Saturday, September 22, 2007

With Great Power Comes Great Responsibility

There's been some discussion among members of the comics community regarding a teacher who recently resigned after stirring up a great deal of controversy by giving a copy of a mature-readers comic book (Eightball #22 by Dan Clowes, for those who want specifics) to a high school freshman. Since I am a strong proponent of comics as an art form and I taught English in public high schools for more than a quarter-century, several people have asked me what I thought about this issue. Here are my thoughts:

Any
teacher passing out an issue of Eightball to public school high school students is displaying such bad judgment that he/she doesn't belong in a classroom.

I taught for over a quarter century in a progressive system, and I am aware that it is incumbent on teachers to maintain a very stringent standard of acceptability in regards to any non-approved material (that is, anything not adopted as acceptable texts or supplements by the local school board and/or board of education's sanctioning authority). Teachers in public schools do not have the freedom to randomly select supplemental material, including material that might be objectionable to some or all of the community.

No parent should feel that the school system and/or a representative thereof is undermining a family's chosen values by imposing his own material that includes words, phrases, scenes, etc., that the parent doesn't condone.

Every school system I've dealt with has a system whereby teachers can request that supplemental materials be approved. Among other things, I supplemented Morte d'Arthur, Perceval, Idylls of the King, and other Arthurian material with Terry Gilliam's The Fisher King; since it was an R-rated film, I submitted it to the school board along with an abstract explaining why I felt it was beneficial for advanced-placement World Lit students, a purchased copy of the film, and a parent permission slip I would send home with all students prior to showing. I also prepared an alternative assignment of equal educational value for any student who did not watch the film because of personal or parental concerns. I did this with all supplemental texts or readings that I distributed to students, and never once had a problem. (Had a very good experience with Aliens and Beowulf in comparative studies, all with school and community support and enthusiastic student involvement.)

Once again, we have a case of someone with very poor judgment and a lack of respect for the divergent values of others choosing to distribute what he/she wishes to an inappropriate audience.

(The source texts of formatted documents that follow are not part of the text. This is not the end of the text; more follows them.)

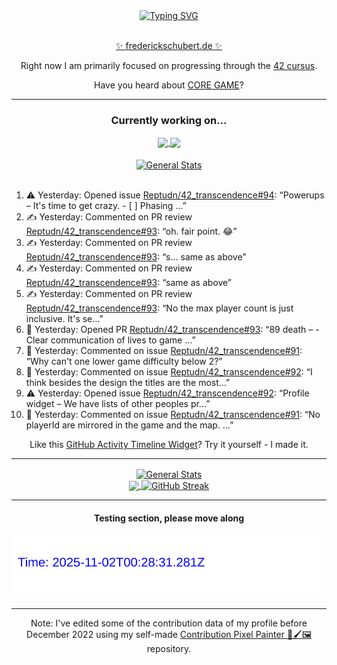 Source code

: <div align="center">
	<a href="https://git.io/typing-svg"><img src="https://readme-typing-svg.demolab.com?font=Fira+Code&size=30&pause=1000&color=70A5FD&background=1A1B27&center=true&vCenter=true&repeat=false&random=false&width=550&lines=%F0%9F%91%8B+Hello+World!+I'm+Freddy!+%F0%9F%96%96" alt="Typing SVG" /></a>
</div>
<br>
<div align="center">
	<p></p><a href="https://frederickschubert.de">✨ frederickschubert.de ✨</a></p>
	<p>Right now I am primarily focused on progressing through the <a href="https://github.com/FreddyMSchubert/42_cursus">42 cursus</a>.</p>
	<p>Have you heard about <a href="https://coregame.de/">CORE GAME</a>?</p>
</div>

<hr>

<div align="center">

### Currently working on...

<!-- [![current_repo](https://github-readme-stats.vercel.app/api/pin/?username=FreddyMSchubert&repo=Crafty_Concoctions&theme=tokyonight)](https://github.com/FreddyMSchubert/Crafty_Concoctions) -->

<div align="center">
	<a href="https://github.com/Reptudn/42_transcendence" target="_blank">
		<img align="center" src="https://github-readme-stats.vercel.app/api/pin/?username=Reptudn&repo=42_transcendence&theme=tokyonight" />
	</a>
	<a href="https://github.com/42core-team/even_COREnier" target="_blank">
		<img align="center" src="https://github-readme-stats.vercel.app/api/pin/?username=42core-team&repo=even_COREnier&theme=tokyonight" />
	</a>
</div>

<br>

<div align="center">
	<a href="https://github.com/FreddyMSchubert/42_cursus" target="_blank">
		<img align="center" src="https://github-readme-stats.vercel.app/api/pin/?username=FreddyMSchubert&repo=42_cursus&theme=tokyonight" alt="General Stats" />
	</a>
</div>

<br>

<div align="left">
<ol>
<!-- ACTIVITY:START -->
<li>⚠️ Yesterday: Opened issue <a href="https://github.com/Reptudn/42_transcendence/issues/94">Reptudn/42_transcendence#94</a>: “Powerups – It's time to get crazy.  - [ ] Phasing …”</li>
<li>✍️ Yesterday: Commented on PR review <a href="https://github.com/Reptudn/42_transcendence/pull/93#discussion_r2231747441">Reptudn/42_transcendence#93</a>: “oh. fair point. 😂”</li>
<li>✍️ Yesterday: Commented on PR review <a href="https://github.com/Reptudn/42_transcendence/pull/93#discussion_r2231744803">Reptudn/42_transcendence#93</a>: “s... same as above”</li>
<li>✍️ Yesterday: Commented on PR review <a href="https://github.com/Reptudn/42_transcendence/pull/93#discussion_r2231744552">Reptudn/42_transcendence#93</a>: “same as above”</li>
<li>✍️ Yesterday: Commented on PR review <a href="https://github.com/Reptudn/42_transcendence/pull/93#discussion_r2231742211">Reptudn/42_transcendence#93</a>: “No the max player count is just inclusive. It's se…”</li>
<li>🚀 Yesterday: Opened PR <a href="https://github.com/Reptudn/42_transcendence/pull/93">Reptudn/42_transcendence#93</a>: “89 death – - Clear communication of lives to game …”</li>
<li>💬 Yesterday: Commented on issue <a href="https://github.com/Reptudn/42_transcendence/issues/91#issuecomment-3119188860">Reptudn/42_transcendence#91</a>: “Why can't one lower game difficulty below 2?”</li>
<li>💬 Yesterday: Commented on issue <a href="https://github.com/Reptudn/42_transcendence/issues/92#issuecomment-3118840645">Reptudn/42_transcendence#92</a>: “I think besides the design the titles are the most…”</li>
<li>⚠️ Yesterday: Opened issue <a href="https://github.com/Reptudn/42_transcendence/issues/92">Reptudn/42_transcendence#92</a>: “Profile widget – We have lists of other peoples pr…”</li>
<li>💬 Yesterday: Commented on issue <a href="https://github.com/Reptudn/42_transcendence/issues/91#issuecomment-3118684223">Reptudn/42_transcendence#91</a>: “No playerId are mirrored in the game and the map. …”</li>
<!-- ACTIVITY:END -->
</ol>
</div>

Like this [GitHub Activity Timeline Widget](https://github.com/FreddyMSchubert/github-activity-timeline)? Try it yourself - I made it.

<hr>

<div align="center">
	<a href="https://github.com/anuraghazra/github-readme-stats" target="_blank">
		<img height=200 align="center" src="https://github-readme-stats.vercel.app/api?username=FreddyMSchubert&show_icons=true&theme=tokyonight&card_width=650" alt="General Stats" />
	</a>
</div>

<div align="center">
	<a href="https://github.com/anuraghazra/github-readme-stats" target="_blank">
		<img height=200 align="center" src="https://github-readme-stats.vercel.app/api/top-langs/?username=FreddyMSchubert&layout=donut&theme=tokyonight&card_width=320">
	</a>
	<a href="https://github.com/DenverCoder1/github-readme-streak-stats" target="_blank">
		<img height=200 align="center" src="https://streak-stats.demolab.com?user=FreddyMSchubert&theme=tokyonight&date_format=j%20M%5B%20Y%5D&card_width=320&card_height=200&hide_total_contributions=true" alt="GitHub Streak" />
	</a>
</div>

<hr>

#### Testing section, please move along

![GitHub Defenders SVG](https://github.com/FreddyMSchubert/FreddyMSchubert/blob/github_defenders_output/output.svg)

<hr>

Note: I've edited some of the contribution data of my profile before December 2022 using my self-made [Contribution Pixel Painter 🎨🖌️🖼️](https://github.com/FreddyMSchubert/contribution-pixel-painter) repository.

This sort of judgment is disappointing enough when it comes from a comic shop owner; it's far more disturbing when it comes from a public school teacher, since it creates a community distrust/lack of confidence in the system as a whole--and the system has enough problems to overcome without teachers creating further roadblocks.

(I keep saying "public school" because I have never taught in a private school and have no idea if their procedures are the same or wholly different.)

Simple rule: you don't get to impose your values and standards on your students. That's why school boards have approved texts, etc. In a position of authority, he distributed inappropriate material to a student, thereby determining this was appropriate. He does not to be in a classroom as an educator.

Teachers are fully protected if they simply follow the policies and get any additions to the outside reading list vetted and approved; when they venture from that protection, though, the jeopardize their career and community good will towards teachers as well.

It's also a bad choice for outside reading because... well, because there's so little reading involved. You know how much I love comics as an art form... but I would no sooner let a student substitute a graphic novel for a novel on a reading list than I'd let him watch a film rather than read a book. As an addition, yes--as a substitution, no.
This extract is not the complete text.